Print the data below exactly, but only the lines from the one containing "<https://github.com/aria2/aria2>" down to the one containing "然后 start，然后 enable", inclusive.

START DATASET CONTENT

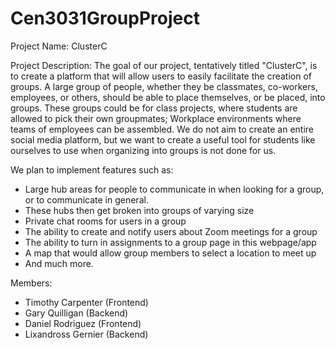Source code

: # Cen3031GroupProject

Project Name: ClusterC

Project Description: The goal of our project, tentatively titled "ClusterC", is to create a platform that will allow users to easily facilitate the creation of groups. A large group of people, whether they be classmates, co-workers, employees, or others, should be able to place themselves, or be placed, into groups. These groups could be for class projects, where students are allowed to pick their own groupmates; Workplace environments where teams of employees can be assembled. We do not aim to create an entire social media platform, but we want to create a useful tool for students like ourselves to use when organizing into groups is not done for us. 

We plan to implement features such as:  
- Large hub areas for people to communicate in when looking for a group, or to communicate in general.
- These hubs then get broken into groups of varying size
- Private chat rooms for users in a group
- The ability to create and notify users about Zoom meetings for a group
- The ability to turn in assignments to a group page in this webpage/app
- A map that would allow group members to select a location to meet up
- And much more.

Members:  
 - Timothy Carpenter (Frontend)  
 - Gary Quilligan (Backend)  
 - Daniel Rodriguez (Frontend)  
 - Lixandross Gernier (Backend)  
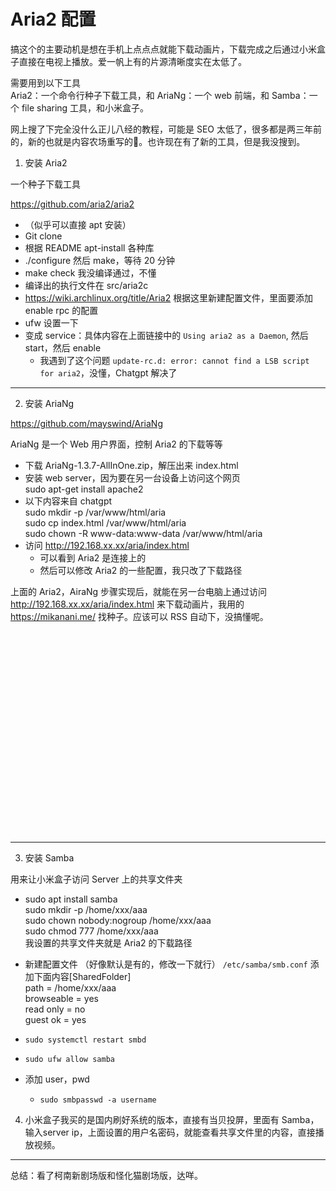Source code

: # Aria2 配置

搞这个的主要动机是想在手机上点点点就能下载动画片，下载完成之后通过小米盒子直接在电视上播放。爱一帆上有的片源清晰度实在太低了。

需要用到以下工具  
Aria2：一个命令行种子下载工具，和 AriaNg：一个 web 前端，和 Samba：一个 file sharing 工具，和小米盒子。

网上搜了下完全没什么正儿八经的教程，可能是 SEO 太低了，很多都是两三年前的，新的也就是内容农场重写的💩。也许现在有了新的工具，但是我没搜到。

  1. 安装 Aria2

一个种子下载工具

<https://github.com/aria2/aria2>

  * （似乎可以直接 apt 安装）
  * Git clone
  * 根据 README apt-install 各种库
  * ./configure 然后 make，等待 20 分钟
  * make check 我没编译通过，不懂
  * 编译出的执行文件在 src/aria2c
  * <a rel="noreferrer noopener" href="https://wiki.archlinux.org/title/Aria2" target="_blank">https://wiki.archlinux.org/title/Aria2</a> 根据这里新建配置文件，里面要添加 enable rpc 的配置
  * ufw 设置一下
  * 变成 service：具体内容在上面链接中的 `Using aria2 as a Daemon`, 然后 start，然后 enable
      * 我遇到了这个问题 `update-rc.d: error: cannot find a LSB script for aria2`，没懂，Chatgpt 解决了

<hr class="wp-block-separator" />

<ol start="2">
  <li>
    安装 AriaNg
  </li>
</ol>

<a href="https://github.com/mayswind/AriaNg" target="_blank" rel="noreferrer noopener">https://github.com/mayswind/AriaNg</a>

AriaNg 是一个 Web 用户界面，控制 Aria2 的下载等等

  * 下载 AriaNg-1.3.7-AllInOne.zip，解压出来 index.html
  * 安装 web server，因为要在另一台设备上访问这个网页  
    sudo apt-get install apache2
  * 以下内容来自 chatgpt  
    sudo mkdir -p /var/www/html/aria  
    sudo cp index.html /var/www/html/aria  
    sudo chown -R www-data:www-data /var/www/html/aria
  * 访问 http://192.168.xx.xx/aria/index.html
      * 可以看到 Aria2 是连接上的
      * 然后可以修改 Aria2 的一些配置，我只改了下载路径

上面的 Aria2，AiraNg 步骤实现后，就能在另一台电脑上通过访问 http://192.168.xx.xx/aria/index.html 来下载动画片，我用的 <https://mikanani.me/> 找种子。应该可以 RSS 自动下，没搞懂呢。

<div class="wp-block-image">
  <figure class="aligncenter size-large is-resized">
  
  <div class='fancybox-wrapper lazyload-container-unload' data-fancybox='post-images' href='https://apodized.com/wp-content/uploads/2024/11/Snipaste_2024-11-05_15-45-32-1024x492.jpg'>
    <img class="lazyload lazyload-style-1" src="data:image/svg+xml;base64,PCEtLUFyZ29uTG9hZGluZy0tPgo8c3ZnIHdpZHRoPSIxIiBoZWlnaHQ9IjEiIHhtbG5zPSJodHRwOi8vd3d3LnczLm9yZy8yMDAwL3N2ZyIgc3Ryb2tlPSIjZmZmZmZmMDAiPjxnPjwvZz4KPC9zdmc+"  loading="lazy" data-original="https://apodized.com/wp-content/uploads/2024/11/Snipaste_2024-11-05_15-45-32-1024x492.jpg" src="data:image/png;base64,iVBORw0KGgoAAAANSUhEUgAAAAEAAAABCAYAAAAfFcSJAAAAAXNSR0IArs4c6QAAAARnQU1BAACxjwv8YQUAAAAJcEhZcwAADsQAAA7EAZUrDhsAAAANSURBVBhXYzh8+PB/AAffA0nNPuCLAAAAAElFTkSuQmCC" alt="" class="wp-image-679" width="674" height="323"  sizes="(max-width: 674px) 100vw, 674px" />
  </div></figure>
</div>

<hr class="wp-block-separator" />

<ol start="3">
  <li>
    安装 Samba
  </li>
</ol>

用来让小米盒子访问 Server 上的共享文件夹

  * sudo apt install samba  
    sudo mkdir -p /home/xxx/aaa  
    sudo chown nobody:nogroup /home/xxx/aaa  
    sudo chmod 777 /home/xxx/aaa  
    我设置的共享文件夹就是 Aria2 的下载路径
  * 新建配置文件 （好像默认是有的，修改一下就行） `/etc/samba/smb.conf` 添加下面内容[SharedFolder] &nbsp;  
    path = /home/xxx/aaa  
    browseable = yes &nbsp;  
    read only = no &nbsp;  
    guest ok = yes

  * `sudo systemctl restart smbd`
  * `sudo ufw allow samba`
  * 添加 user，pwd
      * `sudo smbpasswd -a username` 

<ol start="4">
  <li>
    小米盒子我买的是国内刷好系统的版本，直接有当贝投屏，里面有 Samba，输入server ip，上面设置的用户名密码，就能查看共享文件里的内容，直接播放视频。
  </li>
</ol>

<hr class="wp-block-separator" />

总结：看了柯南新剧场版和怪化猫剧场版，达咩。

END DATASET CONTENT

# EXERCISE RESULT
<https://github.com/aria2/aria2>

  * （似乎可以直接 apt 安装）
  * Git clone
  * 根据 README apt-install 各种库
  * ./configure 然后 make，等待 20 分钟
  * make check 我没编译通过，不懂
  * 编译出的执行文件在 src/aria2c
  * <a rel="noreferrer noopener" href="https://wiki.archlinux.org/title/Aria2" target="_blank">https://wiki.archlinux.org/title/Aria2</a> 根据这里新建配置文件，里面要添加 enable rpc 的配置
  * ufw 设置一下
  * 变成 service：具体内容在上面链接中的 `Using aria2 as a Daemon`, 然后 start，然后 enable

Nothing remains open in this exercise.